◆ Provided records ◆
= = = = = = =
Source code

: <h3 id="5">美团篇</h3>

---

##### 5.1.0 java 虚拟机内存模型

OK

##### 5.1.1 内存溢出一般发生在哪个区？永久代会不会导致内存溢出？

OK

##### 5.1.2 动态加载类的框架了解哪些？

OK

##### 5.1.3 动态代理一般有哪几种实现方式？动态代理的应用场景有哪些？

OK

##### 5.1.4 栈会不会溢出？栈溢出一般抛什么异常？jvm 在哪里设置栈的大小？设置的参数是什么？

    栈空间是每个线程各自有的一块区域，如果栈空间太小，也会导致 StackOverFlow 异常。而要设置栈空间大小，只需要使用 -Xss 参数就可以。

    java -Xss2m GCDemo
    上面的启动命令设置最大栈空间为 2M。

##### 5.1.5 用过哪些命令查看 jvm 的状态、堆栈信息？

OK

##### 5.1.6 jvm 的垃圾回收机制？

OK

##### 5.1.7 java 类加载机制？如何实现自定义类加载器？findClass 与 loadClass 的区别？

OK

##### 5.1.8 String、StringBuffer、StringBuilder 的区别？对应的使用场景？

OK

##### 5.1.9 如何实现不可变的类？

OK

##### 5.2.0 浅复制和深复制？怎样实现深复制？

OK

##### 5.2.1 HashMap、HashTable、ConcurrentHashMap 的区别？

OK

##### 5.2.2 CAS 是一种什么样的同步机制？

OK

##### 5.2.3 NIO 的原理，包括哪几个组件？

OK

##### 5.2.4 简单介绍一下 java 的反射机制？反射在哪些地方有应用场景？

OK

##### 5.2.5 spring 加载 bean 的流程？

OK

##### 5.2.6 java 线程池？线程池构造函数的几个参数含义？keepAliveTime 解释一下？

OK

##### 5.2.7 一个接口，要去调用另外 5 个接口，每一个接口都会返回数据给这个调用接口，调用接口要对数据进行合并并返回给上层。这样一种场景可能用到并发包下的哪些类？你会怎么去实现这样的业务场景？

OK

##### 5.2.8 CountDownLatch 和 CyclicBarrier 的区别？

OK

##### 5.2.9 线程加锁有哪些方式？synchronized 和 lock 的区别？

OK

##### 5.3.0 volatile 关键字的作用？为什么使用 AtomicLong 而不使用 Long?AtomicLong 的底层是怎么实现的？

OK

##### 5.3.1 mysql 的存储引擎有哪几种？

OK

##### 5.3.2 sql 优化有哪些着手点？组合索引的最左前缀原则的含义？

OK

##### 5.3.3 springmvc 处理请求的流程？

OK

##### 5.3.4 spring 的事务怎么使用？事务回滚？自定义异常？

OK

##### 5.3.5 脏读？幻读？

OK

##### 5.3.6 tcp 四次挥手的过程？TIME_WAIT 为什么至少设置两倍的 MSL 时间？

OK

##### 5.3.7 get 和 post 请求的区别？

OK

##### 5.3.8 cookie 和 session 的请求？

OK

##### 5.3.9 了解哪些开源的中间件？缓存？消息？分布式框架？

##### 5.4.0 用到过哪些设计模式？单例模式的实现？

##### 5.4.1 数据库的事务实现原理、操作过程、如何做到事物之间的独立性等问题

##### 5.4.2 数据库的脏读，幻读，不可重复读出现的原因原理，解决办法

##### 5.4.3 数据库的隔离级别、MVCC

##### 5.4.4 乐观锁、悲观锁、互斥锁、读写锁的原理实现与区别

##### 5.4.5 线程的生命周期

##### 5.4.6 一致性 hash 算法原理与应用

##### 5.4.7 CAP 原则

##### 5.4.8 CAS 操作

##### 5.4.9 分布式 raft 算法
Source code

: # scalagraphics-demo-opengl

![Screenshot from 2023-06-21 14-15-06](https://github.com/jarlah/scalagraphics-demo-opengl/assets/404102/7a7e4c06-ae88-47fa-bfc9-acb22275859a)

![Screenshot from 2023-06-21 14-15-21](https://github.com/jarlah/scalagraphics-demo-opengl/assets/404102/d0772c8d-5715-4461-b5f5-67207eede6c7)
= = = = = = =
◆ Task directions ◆
From the entries above, extract each line containing "assets".

◆ Response ◆
![Screenshot from 2023-06-21 14-15-06](https://github.com/jarlah/scalagraphics-demo-opengl/assets/404102/7a7e4c06-ae88-47fa-bfc9-acb22275859a)
![Screenshot from 2023-06-21 14-15-21](https://github.com/jarlah/scalagraphics-demo-opengl/assets/404102/d0772c8d-5715-4461-b5f5-67207eede6c7)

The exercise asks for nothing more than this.